Introduction: Theory of knowledge
What is information?
To understand the roles of Information and Communication Technologies (ICT) in water
development, it is necessary to first examine the concept of “information”: what is it, how
is it constructed and legitimized, how is it communicated? “Information” can be thought
of as a recorded piece of knowledge abstracted from context; a telephone number, for
example. However, to interpret a telephone number, one must understand the a larger
context of a telecommunications system will translate a number into an audio connection
with a specific person as well as social conventions of times and situations in which it is
appropriate to call someone. As long as everyone is operating with the same basic
context, we can communicate in informational shorthand with a 10 digit number. Without
that context however, the number is meaningless.
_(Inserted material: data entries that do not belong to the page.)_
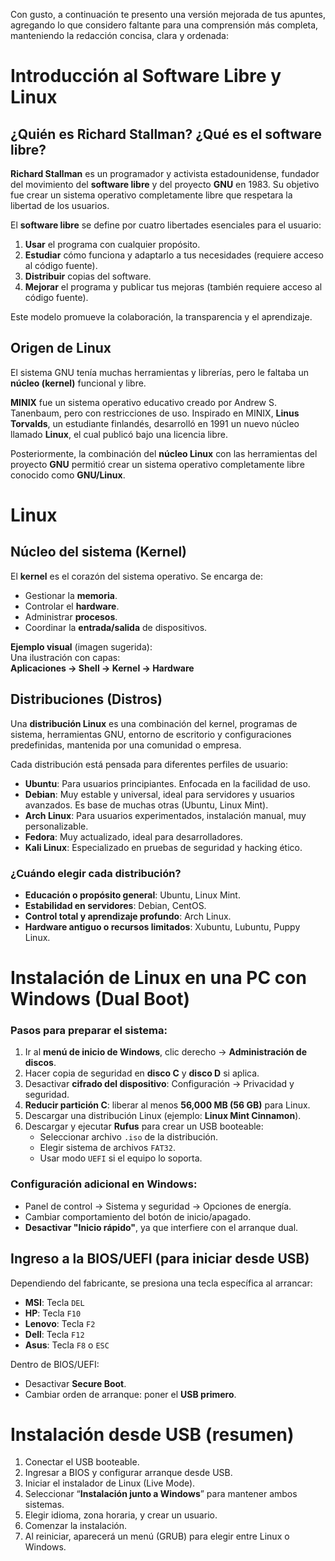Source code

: Con gusto, a continuación te presento una versión mejorada de tus apuntes, agregando lo que considero faltante para una comprensión más completa, manteniendo la redacción concisa, clara y ordenada:

# **Introducción al Software Libre y Linux**

## **¿Quién es Richard Stallman? ¿Qué es el software libre?**

**Richard Stallman** es un programador y activista estadounidense, fundador del movimiento del **software libre** y del proyecto **GNU** en 1983. Su objetivo fue crear un sistema operativo completamente libre que respetara la libertad de los usuarios.

El **software libre** se define por cuatro libertades esenciales para el usuario:

1. **Usar** el programa con cualquier propósito.
2. **Estudiar** cómo funciona y adaptarlo a tus necesidades (requiere acceso al código fuente).
3. **Distribuir** copias del software.
4. **Mejorar** el programa y publicar tus mejoras (también requiere acceso al código fuente).

Este modelo promueve la colaboración, la transparencia y el aprendizaje.

## **Origen de Linux**

El sistema GNU tenía muchas herramientas y librerías, pero le faltaba un **núcleo (kernel)** funcional y libre.

**MINIX** fue un sistema operativo educativo creado por Andrew S. Tanenbaum, pero con restricciones de uso. Inspirado en MINIX, **Linus Torvalds**, un estudiante finlandés, desarrolló en 1991 un nuevo núcleo llamado **Linux**, el cual publicó bajo una licencia libre.

Posteriormente, la combinación del **núcleo Linux** con las herramientas del proyecto **GNU** permitió crear un sistema operativo completamente libre conocido como **GNU/Linux**.

# **Linux**

## **Núcleo del sistema (Kernel)**

El **kernel** es el corazón del sistema operativo. Se encarga de:

- Gestionar la **memoria**.
- Controlar el **hardware**.
- Administrar **procesos**.
- Coordinar la **entrada/salida** de dispositivos.

**Ejemplo visual** (imagen sugerida):  
Una ilustración con capas:  
**Aplicaciones → Shell → Kernel → Hardware**

## **Distribuciones (Distros)**

Una **distribución Linux** es una combinación del kernel, programas de sistema, herramientas GNU, entorno de escritorio y configuraciones predefinidas, mantenida por una comunidad o empresa.

Cada distribución está pensada para diferentes perfiles de usuario:

- **Ubuntu**: Para usuarios principiantes. Enfocada en la facilidad de uso.
- **Debian**: Muy estable y universal, ideal para servidores y usuarios avanzados. Es base de muchas otras (Ubuntu, Linux Mint).
- **Arch Linux**: Para usuarios experimentados, instalación manual, muy personalizable.
- **Fedora**: Muy actualizado, ideal para desarrolladores.
- **Kali Linux**: Especializado en pruebas de seguridad y hacking ético.

### ¿Cuándo elegir cada distribución?

- **Educación o propósito general**: Ubuntu, Linux Mint.
- **Estabilidad en servidores**: Debian, CentOS.
- **Control total y aprendizaje profundo**: Arch Linux.
- **Hardware antiguo o recursos limitados**: Xubuntu, Lubuntu, Puppy Linux.

# **Instalación de Linux en una PC con Windows (Dual Boot)**

### **Pasos para preparar el sistema:**

1. Ir al **menú de inicio de Windows**, clic derecho → **Administración de discos**.
2. Hacer copia de seguridad en **disco C** y **disco D** si aplica.
3. Desactivar **cifrado del dispositivo**: Configuración → Privacidad y seguridad.
4. **Reducir partición C**: liberar al menos **56,000 MB (56 GB)** para Linux.
5. Descargar una distribución Linux (ejemplo: **Linux Mint Cinnamon**).
6. Descargar y ejecutar **Rufus** para crear un USB booteable:
   - Seleccionar archivo `.iso` de la distribución.
   - Elegir sistema de archivos `FAT32`.
   - Usar modo `UEFI` si el equipo lo soporta.

### **Configuración adicional en Windows:**

- Panel de control → Sistema y seguridad → Opciones de energía.
- Cambiar comportamiento del botón de inicio/apagado.
- **Desactivar "Inicio rápido"**, ya que interfiere con el arranque dual.

## **Ingreso a la BIOS/UEFI (para iniciar desde USB)**

Dependiendo del fabricante, se presiona una tecla específica al arrancar:

- **MSI**: Tecla `DEL`
- **HP**: Tecla `F10`
- **Lenovo**: Tecla `F2`
- **Dell**: Tecla `F12`
- **Asus**: Tecla `F8` o `ESC`

Dentro de BIOS/UEFI:

- Desactivar **Secure Boot**.
- Cambiar orden de arranque: poner el **USB primero**.

# **Instalación desde USB (resumen)**

1. Conectar el USB booteable.
2. Ingresar a BIOS y configurar arranque desde USB.
3. Iniciar el instalador de Linux (Live Mode).
4. Seleccionar “**Instalación junto a Windows**” para mantener ambos sistemas.
5. Elegir idioma, zona horaria, y crear un usuario.
6. Comenzar la instalación.
7. Al reiniciar, aparecerá un menú (GRUB) para elegir entre Linux o Windows.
All information and knowledge is embedded in a larger context. When we communicate,
we generally have an implicit assumption that our audience has sufficient background to
interpret our statements. In the case of communication of technical knowledge through
scholarly articles, the audience is assumed to understand the context and have high
reading comprehension. A well-structured communication starts with an estimation of
what background knowledge the audience already possesses, and whatever background
may be missing. The context needed to interpret information in a scholarly article is
usually quite significant. To make the publication process tractable, the audience is
narrowed and most of the context is left out or given as references. These practices grew
from the historic technologies of pens and printing presses in which duplication or
modification of contextual information was expensive. But even if all necessary
contextual information was referenced, comprehension of it would require a significant
investment into education. In most modern societies, significant educational investments
have only been made in a small fraction of the population.
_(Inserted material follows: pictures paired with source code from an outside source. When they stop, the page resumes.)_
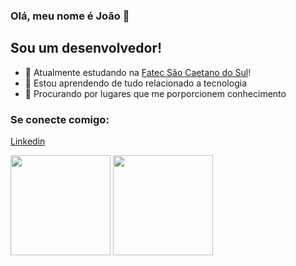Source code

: ### Olá, meu nome é João 👋

## Sou um desenvolvedor!
- 🔭 Atualmente estudando na [Fatec São Caetano do Sul]!
- 🌱 Estou aprendendo de tudo relacionado a tecnologia
- 🤔 Procurando por lugares que me porporcionem conhecimento

### Se conecte comigo:
[Linkedin]


 <div>
  <img height="160em"   align="center" src="https://github.com/anuraghazra/github-readme-stats/tree/master/api?username=joaoCustodio2&show_icons=true&theme=highcontrast&include_all_commits=true&count_private=true">
  <img height="160em" align="center" src="https://github-readme-stats.vercel.app/api/top-langs/?username=joaoCustodio2&&layout=compact&hide=shell&theme=highcontrast">
  
  
  
      

  </div>
<br />
<br />

[Fatec São Caetano do Sul]: https://www.fatecsaocaetano.edu.br
[linkedin]: https://www.linkedin.com/in/joão-custódio-5054201b5/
Who are the actors involved?
According to knowledge management theory, there are three roles involved in the
creation and reuse of knowledge: producers, intermediaries, and consumers [1]. These
roles may be distributed among different people, or filled by the one person. Producers
and consumers are self-explanatory. Intermediaries package knowledge to make it more
useful to consumers. Consumers can be divided into four classes that each have distinct
needs. Shared work producers are members of the same team, and produce knowledge
such as working documents or emails that they later reference. Shared work practitioners
have similar educational and professional backgrounds, but work at different sites on
different projects. Expertise-seeking novices have occasional need for detailed
knowledge, and cannot be assumed to possess the technical
Under traditional views, a population can be divided into four sets: academics or experts,
policy-makers, practitioners, and the general public. Practitioners are the most
heterogeneous set; depending on the context, practitioners could be regional water
boards, civil engineers, farmers, or community residents. Academics, policy-makers, and
a subset of practitioners are assumed to have high levels of reading comprehension, and
at least passing familiarity with the paradigms of technical design and policy discourse.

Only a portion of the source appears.